10月2日(木)
【エスタード・デ・サンパウロ紙十月一日】中央銀行のアフォンソ・ベヴィラックア経済政策担当理事は三十日、九月の二十日間に金融機関ヘの融資申請が増加したことで、経済回復の兆候が認められると報告した。個人融資が前月同期比で三・三%増、企業融資が五・四%増となっていることを明らかにした。また新規採用となる中銀国際金融担当のシュワルツマン理事の口答試問が上院で行われ、賛成二十一票、反対三票で承認された。
中銀の経済政策と国際金融担当の両理事は経済指標を分析して、経済活性化を妨げるインフレの脅威も過ぎ去り、経済の回復に向けた有利な経済的背景が整ったことを発表した。
ベヴィラックア理事は、経済の基礎構造が安定したので国家経済は第二段階に入るとした。今年第四・四半期の企業投資は国内総生産(GDP)に対し一七・九%と近年の水準では低いが、消費の回復が期待されるので次期四半期には企業投資は増加するとみている。
企業の設備投資は九月の二十日間の融資申請の増加で、すでに回復兆候が出ているという。同期間の融資申請は一日平均で個人融資が前月同期比三・三%増、企業が五・四%増であった。この現象は消費者ローンの伸びと消費熱の再来感触を得た企業家の反応であると、中銀はみている。

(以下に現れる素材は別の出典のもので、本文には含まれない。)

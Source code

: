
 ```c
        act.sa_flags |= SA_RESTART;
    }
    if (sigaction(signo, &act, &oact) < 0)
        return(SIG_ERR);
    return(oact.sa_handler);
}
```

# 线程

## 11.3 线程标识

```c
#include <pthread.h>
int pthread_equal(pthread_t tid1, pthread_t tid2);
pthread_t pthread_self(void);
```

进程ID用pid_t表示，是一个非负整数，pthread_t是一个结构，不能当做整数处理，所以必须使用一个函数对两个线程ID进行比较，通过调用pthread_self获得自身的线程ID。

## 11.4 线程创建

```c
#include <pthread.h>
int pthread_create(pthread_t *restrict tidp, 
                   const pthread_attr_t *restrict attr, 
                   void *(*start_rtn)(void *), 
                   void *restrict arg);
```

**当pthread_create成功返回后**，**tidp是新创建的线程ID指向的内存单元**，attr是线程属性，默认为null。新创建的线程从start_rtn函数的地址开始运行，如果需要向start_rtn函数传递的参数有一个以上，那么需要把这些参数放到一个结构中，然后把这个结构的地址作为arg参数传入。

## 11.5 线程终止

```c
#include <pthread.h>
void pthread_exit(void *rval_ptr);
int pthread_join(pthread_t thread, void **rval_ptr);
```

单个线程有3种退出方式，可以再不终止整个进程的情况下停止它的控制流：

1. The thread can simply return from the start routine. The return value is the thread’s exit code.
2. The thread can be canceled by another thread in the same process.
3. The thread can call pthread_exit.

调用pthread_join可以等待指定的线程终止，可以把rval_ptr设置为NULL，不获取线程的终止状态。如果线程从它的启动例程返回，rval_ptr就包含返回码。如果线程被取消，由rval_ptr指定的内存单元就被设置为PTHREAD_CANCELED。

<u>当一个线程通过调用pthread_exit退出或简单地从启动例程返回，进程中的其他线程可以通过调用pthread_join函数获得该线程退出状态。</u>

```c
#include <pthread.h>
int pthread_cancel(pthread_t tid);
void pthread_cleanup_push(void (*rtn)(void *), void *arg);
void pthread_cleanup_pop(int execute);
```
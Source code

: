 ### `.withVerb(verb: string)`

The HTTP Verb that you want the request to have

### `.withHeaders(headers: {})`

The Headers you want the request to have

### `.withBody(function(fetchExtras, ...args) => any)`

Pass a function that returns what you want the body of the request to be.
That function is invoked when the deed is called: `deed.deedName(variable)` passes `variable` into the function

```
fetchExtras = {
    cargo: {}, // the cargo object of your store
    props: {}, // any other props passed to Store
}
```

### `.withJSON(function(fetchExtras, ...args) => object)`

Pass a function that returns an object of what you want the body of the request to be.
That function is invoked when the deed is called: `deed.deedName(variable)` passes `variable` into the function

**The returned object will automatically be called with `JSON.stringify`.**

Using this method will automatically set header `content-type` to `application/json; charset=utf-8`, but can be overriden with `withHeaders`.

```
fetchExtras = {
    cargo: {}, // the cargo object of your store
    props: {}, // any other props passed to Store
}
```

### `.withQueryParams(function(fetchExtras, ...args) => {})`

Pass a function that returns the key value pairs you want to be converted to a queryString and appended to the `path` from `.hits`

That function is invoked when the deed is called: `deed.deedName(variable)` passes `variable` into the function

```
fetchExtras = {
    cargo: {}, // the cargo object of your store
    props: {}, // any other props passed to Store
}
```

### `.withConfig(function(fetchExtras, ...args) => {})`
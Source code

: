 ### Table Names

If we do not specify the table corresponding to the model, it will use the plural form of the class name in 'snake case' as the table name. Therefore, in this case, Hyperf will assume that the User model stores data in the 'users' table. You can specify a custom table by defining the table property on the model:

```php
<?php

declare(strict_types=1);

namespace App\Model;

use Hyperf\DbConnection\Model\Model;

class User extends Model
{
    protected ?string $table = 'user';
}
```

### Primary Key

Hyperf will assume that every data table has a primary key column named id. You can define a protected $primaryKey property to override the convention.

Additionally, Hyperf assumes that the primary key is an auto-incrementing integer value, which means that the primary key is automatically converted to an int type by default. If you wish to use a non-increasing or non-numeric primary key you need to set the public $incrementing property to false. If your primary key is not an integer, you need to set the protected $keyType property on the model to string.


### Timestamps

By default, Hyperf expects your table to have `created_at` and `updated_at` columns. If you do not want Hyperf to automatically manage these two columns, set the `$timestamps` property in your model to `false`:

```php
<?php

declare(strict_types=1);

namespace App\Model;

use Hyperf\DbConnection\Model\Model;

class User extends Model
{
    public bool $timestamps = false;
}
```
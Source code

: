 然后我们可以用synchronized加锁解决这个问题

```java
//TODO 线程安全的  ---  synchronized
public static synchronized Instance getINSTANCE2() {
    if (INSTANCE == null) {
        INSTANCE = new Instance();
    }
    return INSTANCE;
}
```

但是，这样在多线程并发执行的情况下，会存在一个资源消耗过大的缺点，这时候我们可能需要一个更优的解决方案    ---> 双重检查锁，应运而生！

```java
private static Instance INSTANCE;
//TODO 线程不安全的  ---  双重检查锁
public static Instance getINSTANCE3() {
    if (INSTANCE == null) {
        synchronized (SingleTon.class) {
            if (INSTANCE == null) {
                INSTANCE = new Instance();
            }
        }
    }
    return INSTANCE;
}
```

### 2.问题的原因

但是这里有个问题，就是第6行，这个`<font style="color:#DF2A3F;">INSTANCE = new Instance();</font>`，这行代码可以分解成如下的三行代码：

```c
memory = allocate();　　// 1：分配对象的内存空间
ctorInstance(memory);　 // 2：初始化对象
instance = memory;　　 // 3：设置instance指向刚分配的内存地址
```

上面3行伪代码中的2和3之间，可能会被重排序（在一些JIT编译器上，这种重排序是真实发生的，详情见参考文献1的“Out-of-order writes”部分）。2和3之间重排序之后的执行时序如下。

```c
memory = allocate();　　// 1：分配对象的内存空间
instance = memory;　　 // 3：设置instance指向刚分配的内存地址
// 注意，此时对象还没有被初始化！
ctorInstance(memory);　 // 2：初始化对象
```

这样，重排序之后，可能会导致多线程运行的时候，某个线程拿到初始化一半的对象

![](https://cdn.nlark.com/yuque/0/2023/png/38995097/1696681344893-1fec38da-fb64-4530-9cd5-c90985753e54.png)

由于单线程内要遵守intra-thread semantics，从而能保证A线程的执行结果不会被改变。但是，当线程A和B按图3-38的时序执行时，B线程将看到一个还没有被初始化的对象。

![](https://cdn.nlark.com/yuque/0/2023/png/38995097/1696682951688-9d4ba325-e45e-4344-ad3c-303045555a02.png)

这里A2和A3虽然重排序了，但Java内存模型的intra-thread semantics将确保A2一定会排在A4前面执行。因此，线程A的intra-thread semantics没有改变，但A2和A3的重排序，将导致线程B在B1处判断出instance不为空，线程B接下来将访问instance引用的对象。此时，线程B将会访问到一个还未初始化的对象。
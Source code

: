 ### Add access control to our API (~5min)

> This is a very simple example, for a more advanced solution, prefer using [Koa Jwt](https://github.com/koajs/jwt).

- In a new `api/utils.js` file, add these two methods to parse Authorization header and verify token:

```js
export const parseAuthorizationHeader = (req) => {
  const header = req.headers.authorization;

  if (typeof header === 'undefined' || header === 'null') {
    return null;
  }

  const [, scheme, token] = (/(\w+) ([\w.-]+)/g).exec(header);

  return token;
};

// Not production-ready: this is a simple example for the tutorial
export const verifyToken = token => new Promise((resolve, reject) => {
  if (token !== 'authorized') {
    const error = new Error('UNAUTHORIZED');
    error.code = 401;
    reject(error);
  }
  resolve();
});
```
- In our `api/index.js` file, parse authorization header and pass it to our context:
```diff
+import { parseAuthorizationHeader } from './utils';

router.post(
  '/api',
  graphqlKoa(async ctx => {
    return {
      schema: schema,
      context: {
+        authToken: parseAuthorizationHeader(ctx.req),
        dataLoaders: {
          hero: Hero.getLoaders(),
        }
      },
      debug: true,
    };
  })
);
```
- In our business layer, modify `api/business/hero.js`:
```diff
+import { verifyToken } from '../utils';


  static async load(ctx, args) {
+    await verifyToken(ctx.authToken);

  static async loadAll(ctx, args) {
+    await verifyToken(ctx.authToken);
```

消費者の購買意欲再来と低金利政策が、少しずつ効果を表している。当初予想のインフレ率一〇・二%は、年末までに八・九%に収まるとの中銀予測だ。低金利のため経済が活性化しても、インフレは下降傾向にあるという見方をしている。
中銀は十月にインフレはやや上向くが、全体に影響は及ばず一定期間で自然消滅するとみている。十月のインフレは、悪性ではないからだとしている。
上院の口答試問でシュワルツマン新理事は、現政権の経済戦略を擁護した。インフレの兆候は多少あるが、健全なインフレであるから通貨政策は良い方向へ経済を導くと証言した。基本金利については高水準だが最悪の段階は過ぎ去り、二〇〇四年には経済成長の妨げにはならないと述べた。
同新理事は国際通貨基金(IMF)との新協定はブラジル経済の生命保険、自動車の事故保険と思って締結し順守すべきだと発言した。たとえ健康であり運転に自信があっても、予期しない事故や病気に備えることは大切だとした。
ブラジル経済は自立できるまで成長し、IMFの干渉を受けることを潔しとせず、新規協定を不要とする意見もある。緊縮政策や通貨引き締めを決定するのは政府自身だから、IMFとの新協定はブラジル主導で締結することだと、新理事は述べた。